#### [Task]
Every line containing "errormessage" should be copied out. Go through the entries and find them.

#### [Recorded data]
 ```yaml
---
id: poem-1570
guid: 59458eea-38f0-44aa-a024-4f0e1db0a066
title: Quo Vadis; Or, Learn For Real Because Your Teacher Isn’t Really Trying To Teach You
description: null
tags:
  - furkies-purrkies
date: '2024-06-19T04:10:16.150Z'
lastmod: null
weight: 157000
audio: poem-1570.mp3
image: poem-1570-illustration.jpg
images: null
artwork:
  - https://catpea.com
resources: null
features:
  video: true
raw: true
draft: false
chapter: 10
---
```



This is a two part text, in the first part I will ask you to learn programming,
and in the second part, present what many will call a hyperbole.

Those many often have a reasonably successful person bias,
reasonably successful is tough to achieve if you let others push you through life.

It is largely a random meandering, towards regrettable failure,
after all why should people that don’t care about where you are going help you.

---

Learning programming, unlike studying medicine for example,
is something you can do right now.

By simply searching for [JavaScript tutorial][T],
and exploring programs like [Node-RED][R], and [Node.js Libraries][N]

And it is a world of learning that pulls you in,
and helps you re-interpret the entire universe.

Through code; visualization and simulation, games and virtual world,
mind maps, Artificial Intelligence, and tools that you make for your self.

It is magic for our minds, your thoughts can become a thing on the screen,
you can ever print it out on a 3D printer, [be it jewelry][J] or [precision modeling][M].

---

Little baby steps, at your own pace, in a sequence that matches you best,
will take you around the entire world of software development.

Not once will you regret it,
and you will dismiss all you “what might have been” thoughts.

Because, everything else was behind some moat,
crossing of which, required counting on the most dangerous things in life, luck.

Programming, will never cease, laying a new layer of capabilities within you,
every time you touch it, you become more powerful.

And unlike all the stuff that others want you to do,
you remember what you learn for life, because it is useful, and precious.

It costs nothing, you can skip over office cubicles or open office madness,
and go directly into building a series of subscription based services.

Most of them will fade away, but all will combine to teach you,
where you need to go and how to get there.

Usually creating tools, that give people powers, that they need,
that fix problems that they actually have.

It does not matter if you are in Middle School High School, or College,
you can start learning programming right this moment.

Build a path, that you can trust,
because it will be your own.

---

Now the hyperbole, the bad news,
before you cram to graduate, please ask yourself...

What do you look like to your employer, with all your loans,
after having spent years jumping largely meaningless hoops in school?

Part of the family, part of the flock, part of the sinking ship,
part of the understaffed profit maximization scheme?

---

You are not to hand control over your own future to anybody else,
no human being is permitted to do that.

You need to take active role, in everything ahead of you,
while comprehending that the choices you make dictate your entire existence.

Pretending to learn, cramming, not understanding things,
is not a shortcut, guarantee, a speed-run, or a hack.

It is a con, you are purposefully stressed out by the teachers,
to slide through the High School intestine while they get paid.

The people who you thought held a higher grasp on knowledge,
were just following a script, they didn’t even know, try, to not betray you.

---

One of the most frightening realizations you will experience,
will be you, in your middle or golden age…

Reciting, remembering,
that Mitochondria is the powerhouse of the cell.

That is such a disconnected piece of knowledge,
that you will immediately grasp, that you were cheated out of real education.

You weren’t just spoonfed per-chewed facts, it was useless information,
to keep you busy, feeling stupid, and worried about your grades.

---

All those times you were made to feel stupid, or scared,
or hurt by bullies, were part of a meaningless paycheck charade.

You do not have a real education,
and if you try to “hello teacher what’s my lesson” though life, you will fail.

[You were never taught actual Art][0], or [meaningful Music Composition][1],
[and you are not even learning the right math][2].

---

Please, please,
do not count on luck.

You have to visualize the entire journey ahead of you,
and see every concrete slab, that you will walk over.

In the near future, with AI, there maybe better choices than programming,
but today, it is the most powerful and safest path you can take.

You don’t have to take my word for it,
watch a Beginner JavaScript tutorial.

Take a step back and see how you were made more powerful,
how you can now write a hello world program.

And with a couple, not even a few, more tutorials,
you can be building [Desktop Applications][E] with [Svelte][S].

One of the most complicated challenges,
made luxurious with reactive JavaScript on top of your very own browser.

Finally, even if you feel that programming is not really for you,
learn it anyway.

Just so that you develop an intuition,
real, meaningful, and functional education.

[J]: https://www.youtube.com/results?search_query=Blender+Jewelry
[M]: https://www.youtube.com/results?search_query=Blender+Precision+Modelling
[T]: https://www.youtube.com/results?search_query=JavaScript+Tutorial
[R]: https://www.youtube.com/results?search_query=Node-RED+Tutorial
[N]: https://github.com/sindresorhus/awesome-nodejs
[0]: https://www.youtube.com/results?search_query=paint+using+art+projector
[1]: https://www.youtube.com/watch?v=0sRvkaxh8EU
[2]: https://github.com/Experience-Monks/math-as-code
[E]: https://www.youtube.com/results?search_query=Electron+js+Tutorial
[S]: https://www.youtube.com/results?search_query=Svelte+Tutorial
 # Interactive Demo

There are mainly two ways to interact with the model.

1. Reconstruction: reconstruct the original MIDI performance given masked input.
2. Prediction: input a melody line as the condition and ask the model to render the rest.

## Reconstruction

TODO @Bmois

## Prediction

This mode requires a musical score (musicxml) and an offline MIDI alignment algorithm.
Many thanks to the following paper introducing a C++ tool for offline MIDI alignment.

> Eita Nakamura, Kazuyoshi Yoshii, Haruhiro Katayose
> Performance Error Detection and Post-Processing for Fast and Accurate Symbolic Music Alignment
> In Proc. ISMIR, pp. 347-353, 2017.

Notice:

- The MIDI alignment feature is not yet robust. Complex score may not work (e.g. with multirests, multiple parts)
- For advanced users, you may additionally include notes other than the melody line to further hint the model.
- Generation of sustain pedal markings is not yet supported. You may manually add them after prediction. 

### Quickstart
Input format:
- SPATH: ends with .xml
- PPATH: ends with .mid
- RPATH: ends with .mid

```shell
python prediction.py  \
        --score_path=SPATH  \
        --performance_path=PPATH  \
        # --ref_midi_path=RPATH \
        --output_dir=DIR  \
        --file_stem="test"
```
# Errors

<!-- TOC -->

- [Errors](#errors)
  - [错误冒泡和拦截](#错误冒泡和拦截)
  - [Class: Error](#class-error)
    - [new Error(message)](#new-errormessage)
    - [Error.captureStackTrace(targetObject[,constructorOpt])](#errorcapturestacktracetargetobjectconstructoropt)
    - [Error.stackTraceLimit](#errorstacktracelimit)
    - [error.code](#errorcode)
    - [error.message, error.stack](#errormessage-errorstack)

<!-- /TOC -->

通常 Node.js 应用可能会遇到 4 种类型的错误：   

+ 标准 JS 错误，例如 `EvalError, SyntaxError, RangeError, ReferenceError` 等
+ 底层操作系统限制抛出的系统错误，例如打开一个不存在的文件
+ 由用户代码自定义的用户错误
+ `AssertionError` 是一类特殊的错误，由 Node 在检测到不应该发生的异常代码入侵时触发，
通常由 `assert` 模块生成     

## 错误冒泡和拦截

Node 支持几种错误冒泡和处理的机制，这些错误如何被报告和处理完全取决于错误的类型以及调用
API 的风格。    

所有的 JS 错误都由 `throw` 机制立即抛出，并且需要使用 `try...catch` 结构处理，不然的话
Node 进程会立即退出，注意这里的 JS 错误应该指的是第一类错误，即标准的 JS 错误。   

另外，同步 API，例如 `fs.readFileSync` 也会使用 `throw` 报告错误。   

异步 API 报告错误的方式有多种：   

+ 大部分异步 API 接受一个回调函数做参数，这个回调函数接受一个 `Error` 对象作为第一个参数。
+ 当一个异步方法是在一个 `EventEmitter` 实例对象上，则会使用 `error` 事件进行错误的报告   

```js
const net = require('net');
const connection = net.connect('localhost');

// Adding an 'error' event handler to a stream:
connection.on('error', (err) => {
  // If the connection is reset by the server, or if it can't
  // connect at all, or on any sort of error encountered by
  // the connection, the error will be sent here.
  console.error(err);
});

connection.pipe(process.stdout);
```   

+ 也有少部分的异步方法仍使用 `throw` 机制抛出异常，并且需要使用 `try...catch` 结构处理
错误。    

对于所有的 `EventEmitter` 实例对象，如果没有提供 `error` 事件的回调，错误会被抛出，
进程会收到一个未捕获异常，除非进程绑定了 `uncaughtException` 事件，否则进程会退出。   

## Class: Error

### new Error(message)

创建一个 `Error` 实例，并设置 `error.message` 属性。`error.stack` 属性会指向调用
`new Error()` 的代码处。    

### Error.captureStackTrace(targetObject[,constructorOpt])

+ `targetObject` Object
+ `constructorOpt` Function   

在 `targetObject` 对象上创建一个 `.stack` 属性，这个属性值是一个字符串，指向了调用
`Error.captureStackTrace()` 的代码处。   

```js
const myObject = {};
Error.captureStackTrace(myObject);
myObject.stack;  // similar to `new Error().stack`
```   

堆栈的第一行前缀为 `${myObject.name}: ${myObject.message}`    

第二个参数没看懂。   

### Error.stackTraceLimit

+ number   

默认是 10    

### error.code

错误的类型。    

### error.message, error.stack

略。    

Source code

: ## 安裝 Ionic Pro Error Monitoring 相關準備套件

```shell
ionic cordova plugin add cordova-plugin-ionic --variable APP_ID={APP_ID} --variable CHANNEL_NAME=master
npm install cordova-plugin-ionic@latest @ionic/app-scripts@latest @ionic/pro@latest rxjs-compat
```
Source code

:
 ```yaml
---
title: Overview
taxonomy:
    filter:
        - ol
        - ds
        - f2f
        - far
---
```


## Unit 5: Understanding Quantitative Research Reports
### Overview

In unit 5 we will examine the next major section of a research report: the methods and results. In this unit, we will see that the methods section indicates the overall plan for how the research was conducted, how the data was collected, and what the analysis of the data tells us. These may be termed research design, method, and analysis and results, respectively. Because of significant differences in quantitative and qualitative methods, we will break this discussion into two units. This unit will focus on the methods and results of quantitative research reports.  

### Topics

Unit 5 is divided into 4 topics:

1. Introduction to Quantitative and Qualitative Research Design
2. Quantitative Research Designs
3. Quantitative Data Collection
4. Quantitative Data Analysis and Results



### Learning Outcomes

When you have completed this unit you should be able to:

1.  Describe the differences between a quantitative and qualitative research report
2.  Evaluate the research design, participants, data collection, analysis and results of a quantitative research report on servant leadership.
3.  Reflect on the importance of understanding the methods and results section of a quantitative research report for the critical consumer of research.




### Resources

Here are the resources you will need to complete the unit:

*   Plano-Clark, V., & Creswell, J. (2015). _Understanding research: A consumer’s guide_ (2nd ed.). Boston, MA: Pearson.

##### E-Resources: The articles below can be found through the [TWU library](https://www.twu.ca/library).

#### [Solution to the problem]
    - [new Error(message)](#new-errormessage)
    - [error.message, error.stack](#errormessage-errorstack)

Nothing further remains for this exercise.